I don't think you realize how this works out in practice.
In practice there are multiple stages to testing.
And a part may be down-binned for numerous reasons.
1> Frequency - ie. some part of the chip doesn't function at the freq./voltage specified.
2> Power - ie. the part would function but it would consume more power than spec.
3> Functional - ie. some portion just doesn't work (ex. part of the cache is so messed up that the repairing mechanisms can't compensate, and have to disable that section of cache completely, so a part that has patterns for a 8M cache is used as a 4M cache. Or maybe one core doesn't have it's branch prediction operate properly or maybe one opcode doesn't give the right result in a certain corner-case, so one core is disabled.)
4> Supply/demand - ie. the actual yield is higher than the actual demand at the top bins, so parts have to be down-binned to meet the demand in the lower bins. This may mean that certain lots of parts - or parts with certain characteristics get run through a test program that automatically jumps to a lower bin if there is already more than enough supply at the top bins. (Testing is expensive, and if you can shorten test time by an average of 10% because on 30% of the parts shipped you shortened the test time by 30% it's a multi-million dollar benefit.)
If the parts get downbinned in an earlier stage of testing (because there are normally multiple stages) normally that portion that's disabled won't be tested at the later stages. For example, if you test at the wafer level, and determine that you need to downbin some parts because they're almost certainly going to consume too much power, you only test those parts at the lower frequency/core-count once they're in packages. Then Joe Q Hacker gets the part and re-enables a disabled core - he doesn't know how much that part was tested. It is quite possible that the core he re-enabled wasn't tested as thoroughly as the ones that were enabled when he got it. Since he's got a liquid cooled setup though, he doesn't have issues with the power dissipation - but maybe there was some other latent issue that was never even encountered.
Or maybe it gets disabled when it's socketted in a Credence Sapphire ATE (Automated Test Equipment) but the next stage is a more PC-like environment, and at that stage it already has a core disabled, so the 4th core doesn't get the full testing in that PC-like environment.

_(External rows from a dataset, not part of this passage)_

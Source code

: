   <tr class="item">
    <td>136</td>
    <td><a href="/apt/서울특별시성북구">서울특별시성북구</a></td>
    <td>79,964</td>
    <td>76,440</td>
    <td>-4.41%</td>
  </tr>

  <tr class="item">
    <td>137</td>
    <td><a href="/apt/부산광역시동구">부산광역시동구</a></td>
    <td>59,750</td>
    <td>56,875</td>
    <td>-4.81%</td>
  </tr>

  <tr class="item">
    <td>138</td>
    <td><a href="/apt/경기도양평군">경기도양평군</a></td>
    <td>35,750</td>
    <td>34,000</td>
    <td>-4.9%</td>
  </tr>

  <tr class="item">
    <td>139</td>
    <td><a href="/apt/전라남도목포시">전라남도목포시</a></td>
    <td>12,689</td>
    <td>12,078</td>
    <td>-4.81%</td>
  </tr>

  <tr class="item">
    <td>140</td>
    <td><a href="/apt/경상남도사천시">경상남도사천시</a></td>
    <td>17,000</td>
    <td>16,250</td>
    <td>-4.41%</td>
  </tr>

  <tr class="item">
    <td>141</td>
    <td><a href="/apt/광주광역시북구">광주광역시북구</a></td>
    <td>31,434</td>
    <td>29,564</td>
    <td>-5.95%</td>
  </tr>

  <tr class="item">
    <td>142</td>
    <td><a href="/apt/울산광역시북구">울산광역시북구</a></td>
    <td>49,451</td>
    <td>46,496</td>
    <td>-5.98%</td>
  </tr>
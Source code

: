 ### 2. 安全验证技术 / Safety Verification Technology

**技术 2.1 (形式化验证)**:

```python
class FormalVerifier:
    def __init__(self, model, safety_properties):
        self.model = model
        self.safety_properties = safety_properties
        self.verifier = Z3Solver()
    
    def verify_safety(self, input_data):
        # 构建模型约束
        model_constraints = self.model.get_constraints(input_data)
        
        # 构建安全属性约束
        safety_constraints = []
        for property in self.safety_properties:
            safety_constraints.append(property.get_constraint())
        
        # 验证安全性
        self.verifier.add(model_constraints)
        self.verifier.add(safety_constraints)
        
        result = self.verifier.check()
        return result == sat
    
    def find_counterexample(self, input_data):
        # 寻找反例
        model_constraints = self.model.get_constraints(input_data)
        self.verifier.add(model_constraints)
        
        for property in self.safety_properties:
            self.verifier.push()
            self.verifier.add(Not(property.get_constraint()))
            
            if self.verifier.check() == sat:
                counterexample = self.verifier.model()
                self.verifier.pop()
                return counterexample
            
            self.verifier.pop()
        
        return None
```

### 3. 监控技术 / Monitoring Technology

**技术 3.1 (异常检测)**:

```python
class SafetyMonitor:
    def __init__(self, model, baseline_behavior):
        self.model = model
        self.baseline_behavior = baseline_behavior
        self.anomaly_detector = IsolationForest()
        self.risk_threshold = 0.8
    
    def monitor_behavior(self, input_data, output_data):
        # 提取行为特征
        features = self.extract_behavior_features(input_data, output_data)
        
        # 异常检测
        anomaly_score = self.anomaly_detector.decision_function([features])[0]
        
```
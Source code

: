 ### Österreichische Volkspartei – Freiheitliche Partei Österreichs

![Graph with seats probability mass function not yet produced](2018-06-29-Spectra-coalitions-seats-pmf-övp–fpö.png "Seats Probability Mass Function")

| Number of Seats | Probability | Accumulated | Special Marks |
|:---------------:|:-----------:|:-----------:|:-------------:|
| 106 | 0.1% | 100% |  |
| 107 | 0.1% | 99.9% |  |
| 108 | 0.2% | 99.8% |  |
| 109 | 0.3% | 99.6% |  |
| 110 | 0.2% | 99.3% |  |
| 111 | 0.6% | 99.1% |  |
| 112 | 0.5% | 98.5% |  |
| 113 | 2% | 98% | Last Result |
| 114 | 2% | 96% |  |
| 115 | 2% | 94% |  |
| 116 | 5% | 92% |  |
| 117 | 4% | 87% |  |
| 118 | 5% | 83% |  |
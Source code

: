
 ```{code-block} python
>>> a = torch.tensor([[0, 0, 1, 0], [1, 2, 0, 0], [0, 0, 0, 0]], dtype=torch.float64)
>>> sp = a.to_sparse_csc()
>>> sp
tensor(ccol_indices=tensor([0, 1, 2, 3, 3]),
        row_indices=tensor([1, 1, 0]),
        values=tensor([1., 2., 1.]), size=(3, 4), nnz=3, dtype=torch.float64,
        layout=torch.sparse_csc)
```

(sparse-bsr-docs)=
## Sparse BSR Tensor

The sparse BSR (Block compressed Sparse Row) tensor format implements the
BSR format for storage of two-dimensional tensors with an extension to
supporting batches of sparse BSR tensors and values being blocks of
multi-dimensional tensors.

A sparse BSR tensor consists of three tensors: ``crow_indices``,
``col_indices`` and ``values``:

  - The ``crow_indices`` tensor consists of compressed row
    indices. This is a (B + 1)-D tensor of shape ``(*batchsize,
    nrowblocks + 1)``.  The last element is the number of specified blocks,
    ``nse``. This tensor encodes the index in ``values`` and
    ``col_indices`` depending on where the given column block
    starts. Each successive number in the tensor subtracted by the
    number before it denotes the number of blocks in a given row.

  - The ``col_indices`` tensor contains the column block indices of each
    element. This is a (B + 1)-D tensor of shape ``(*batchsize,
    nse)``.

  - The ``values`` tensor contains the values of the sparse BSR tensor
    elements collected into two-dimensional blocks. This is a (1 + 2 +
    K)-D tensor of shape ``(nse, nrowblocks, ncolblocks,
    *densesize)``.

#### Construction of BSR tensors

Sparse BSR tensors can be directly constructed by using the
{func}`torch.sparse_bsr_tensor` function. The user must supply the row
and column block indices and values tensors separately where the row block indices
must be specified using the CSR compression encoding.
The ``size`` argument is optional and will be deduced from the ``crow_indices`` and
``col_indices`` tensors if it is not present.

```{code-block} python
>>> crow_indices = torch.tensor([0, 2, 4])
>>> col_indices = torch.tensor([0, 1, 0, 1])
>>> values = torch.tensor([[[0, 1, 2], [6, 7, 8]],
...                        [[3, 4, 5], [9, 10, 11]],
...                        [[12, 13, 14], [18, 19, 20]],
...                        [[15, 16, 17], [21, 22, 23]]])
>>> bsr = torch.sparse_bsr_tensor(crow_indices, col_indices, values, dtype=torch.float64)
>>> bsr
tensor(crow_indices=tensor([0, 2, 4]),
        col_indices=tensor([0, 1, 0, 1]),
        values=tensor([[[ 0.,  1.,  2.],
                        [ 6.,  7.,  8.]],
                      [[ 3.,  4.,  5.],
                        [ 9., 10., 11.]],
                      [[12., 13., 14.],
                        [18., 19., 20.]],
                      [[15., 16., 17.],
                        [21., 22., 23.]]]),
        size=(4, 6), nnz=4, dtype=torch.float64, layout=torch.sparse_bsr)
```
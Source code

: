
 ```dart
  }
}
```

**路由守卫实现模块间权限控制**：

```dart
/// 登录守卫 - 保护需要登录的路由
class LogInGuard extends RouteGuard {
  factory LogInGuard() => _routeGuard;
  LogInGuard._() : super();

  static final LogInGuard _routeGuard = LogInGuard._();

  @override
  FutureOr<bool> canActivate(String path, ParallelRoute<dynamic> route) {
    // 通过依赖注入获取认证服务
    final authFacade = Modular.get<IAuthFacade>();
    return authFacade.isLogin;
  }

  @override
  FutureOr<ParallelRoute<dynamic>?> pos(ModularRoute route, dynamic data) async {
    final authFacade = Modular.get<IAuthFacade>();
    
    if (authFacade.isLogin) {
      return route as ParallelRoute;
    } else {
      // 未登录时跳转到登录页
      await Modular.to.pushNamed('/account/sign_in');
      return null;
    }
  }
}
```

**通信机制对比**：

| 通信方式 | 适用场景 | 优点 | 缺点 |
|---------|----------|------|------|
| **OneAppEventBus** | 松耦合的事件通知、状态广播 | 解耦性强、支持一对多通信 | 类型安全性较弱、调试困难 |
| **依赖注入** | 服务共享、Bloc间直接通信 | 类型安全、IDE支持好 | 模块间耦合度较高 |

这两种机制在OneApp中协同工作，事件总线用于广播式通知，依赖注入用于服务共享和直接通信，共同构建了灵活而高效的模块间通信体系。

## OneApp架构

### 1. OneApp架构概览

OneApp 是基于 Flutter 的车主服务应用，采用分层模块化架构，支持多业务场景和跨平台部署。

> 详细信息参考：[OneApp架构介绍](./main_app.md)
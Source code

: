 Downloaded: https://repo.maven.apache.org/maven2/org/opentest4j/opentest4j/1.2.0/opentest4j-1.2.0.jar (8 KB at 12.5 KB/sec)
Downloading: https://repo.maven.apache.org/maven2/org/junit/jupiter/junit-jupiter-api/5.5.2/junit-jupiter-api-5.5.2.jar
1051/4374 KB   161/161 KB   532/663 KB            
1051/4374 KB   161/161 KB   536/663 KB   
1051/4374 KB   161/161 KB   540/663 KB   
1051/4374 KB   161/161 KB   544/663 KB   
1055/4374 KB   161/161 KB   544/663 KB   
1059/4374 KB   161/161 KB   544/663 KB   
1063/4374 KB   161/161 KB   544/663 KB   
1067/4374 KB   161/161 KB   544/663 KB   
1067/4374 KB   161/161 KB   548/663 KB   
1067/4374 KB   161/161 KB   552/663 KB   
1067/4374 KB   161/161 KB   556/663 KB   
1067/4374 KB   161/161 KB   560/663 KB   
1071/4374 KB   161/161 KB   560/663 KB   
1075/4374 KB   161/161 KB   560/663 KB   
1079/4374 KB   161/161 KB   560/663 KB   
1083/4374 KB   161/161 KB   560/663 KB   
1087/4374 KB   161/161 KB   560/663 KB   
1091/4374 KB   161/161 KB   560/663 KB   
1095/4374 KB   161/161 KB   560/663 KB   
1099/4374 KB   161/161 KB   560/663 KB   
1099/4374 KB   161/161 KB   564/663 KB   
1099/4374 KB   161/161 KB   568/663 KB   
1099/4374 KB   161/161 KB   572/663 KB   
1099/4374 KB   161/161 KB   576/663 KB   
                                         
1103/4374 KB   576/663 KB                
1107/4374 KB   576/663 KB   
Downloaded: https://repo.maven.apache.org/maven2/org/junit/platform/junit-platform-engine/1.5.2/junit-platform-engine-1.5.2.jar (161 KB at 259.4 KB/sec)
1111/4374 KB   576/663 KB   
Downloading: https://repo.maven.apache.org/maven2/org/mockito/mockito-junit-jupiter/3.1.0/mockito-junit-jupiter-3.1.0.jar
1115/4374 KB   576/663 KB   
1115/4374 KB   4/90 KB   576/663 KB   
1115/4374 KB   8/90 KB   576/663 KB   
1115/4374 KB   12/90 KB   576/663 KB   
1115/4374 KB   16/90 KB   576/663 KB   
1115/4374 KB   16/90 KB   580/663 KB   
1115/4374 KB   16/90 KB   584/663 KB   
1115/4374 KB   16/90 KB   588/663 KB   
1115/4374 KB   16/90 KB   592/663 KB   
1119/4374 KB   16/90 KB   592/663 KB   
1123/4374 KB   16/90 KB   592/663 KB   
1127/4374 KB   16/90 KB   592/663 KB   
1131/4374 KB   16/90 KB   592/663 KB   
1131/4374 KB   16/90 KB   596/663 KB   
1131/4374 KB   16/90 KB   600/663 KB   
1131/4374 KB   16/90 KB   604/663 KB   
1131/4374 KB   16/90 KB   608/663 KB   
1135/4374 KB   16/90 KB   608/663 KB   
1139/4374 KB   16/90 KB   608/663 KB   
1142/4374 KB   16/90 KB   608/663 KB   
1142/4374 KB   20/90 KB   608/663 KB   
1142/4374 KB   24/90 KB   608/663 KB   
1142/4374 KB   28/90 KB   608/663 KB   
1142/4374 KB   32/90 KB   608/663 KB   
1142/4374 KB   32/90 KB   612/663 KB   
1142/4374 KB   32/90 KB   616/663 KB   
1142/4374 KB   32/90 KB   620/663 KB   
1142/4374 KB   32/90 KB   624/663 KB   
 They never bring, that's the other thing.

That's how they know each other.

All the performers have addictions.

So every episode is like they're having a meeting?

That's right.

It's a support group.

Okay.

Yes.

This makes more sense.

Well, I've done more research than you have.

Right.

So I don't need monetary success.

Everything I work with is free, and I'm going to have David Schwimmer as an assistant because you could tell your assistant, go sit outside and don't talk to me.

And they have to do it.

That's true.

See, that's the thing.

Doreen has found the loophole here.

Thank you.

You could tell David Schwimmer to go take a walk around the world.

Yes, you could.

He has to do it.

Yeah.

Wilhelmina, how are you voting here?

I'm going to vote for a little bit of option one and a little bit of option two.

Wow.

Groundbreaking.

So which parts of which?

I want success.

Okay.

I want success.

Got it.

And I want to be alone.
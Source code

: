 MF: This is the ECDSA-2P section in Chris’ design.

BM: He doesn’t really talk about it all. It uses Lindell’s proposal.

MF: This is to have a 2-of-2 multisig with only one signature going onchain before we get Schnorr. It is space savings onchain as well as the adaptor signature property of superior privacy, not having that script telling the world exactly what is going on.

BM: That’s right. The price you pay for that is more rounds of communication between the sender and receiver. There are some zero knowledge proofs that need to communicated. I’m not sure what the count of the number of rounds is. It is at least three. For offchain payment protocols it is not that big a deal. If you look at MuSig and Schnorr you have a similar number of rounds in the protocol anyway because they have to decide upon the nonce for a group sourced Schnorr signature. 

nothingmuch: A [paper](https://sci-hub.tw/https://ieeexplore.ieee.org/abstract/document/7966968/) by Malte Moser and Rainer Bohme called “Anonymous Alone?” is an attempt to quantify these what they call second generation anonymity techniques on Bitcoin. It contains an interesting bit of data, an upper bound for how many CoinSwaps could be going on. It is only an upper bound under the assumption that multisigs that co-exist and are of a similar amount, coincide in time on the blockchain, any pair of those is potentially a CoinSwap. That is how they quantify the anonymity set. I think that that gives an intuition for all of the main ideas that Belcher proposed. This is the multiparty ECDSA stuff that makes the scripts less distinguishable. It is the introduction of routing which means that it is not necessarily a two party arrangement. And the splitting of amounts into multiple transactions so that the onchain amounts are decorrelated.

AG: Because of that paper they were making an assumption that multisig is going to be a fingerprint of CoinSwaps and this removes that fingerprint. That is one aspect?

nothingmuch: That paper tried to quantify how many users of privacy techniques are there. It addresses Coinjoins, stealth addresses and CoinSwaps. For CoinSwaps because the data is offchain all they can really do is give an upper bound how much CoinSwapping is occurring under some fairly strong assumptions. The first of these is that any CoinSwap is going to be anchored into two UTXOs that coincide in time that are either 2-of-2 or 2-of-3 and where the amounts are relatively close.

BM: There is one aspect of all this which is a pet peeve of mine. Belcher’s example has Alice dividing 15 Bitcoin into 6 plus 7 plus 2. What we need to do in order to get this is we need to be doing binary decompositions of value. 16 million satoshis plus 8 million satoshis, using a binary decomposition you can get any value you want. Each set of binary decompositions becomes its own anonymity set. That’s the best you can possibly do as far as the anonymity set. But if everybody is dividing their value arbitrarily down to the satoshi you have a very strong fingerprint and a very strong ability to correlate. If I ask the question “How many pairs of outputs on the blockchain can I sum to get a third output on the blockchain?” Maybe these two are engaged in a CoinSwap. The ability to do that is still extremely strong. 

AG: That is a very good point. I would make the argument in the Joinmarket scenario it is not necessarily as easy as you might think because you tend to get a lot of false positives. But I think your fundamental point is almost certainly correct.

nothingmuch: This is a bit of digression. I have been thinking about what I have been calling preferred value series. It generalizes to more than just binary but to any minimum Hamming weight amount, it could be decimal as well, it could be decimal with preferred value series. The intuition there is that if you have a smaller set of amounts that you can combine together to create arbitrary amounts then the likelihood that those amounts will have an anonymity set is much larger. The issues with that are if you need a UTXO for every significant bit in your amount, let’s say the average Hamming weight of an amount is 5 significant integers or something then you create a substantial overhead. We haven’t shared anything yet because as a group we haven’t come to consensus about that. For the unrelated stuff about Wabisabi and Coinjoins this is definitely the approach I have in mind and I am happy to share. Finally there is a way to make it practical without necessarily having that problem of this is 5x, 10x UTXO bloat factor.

In your example you didn't put what the demand was - if the demand is 10% four-core, and 90% two-core, it makes sense that you meet demand by skipping over the four-core testing 3/4 of the time, and jump right to the 2-core testing. It'll save time, and that means it saves money because maybe you can get by with 8 ATE platforms instead of 10. And the code to implement that took maybe a month of engineering effort to implement and test (spread across 2-5 people), which is much much cheaper than even 1 ATE.
Without knowing the actual test-flow AMD uses and the yields, (neither of which will be revealed to the public) it's impossible to know how likely a core that was sold disabled is actually good, and how thoroughly that (disabled) core was tested before it was shipped out to customers.
Variables don't; constants aren't.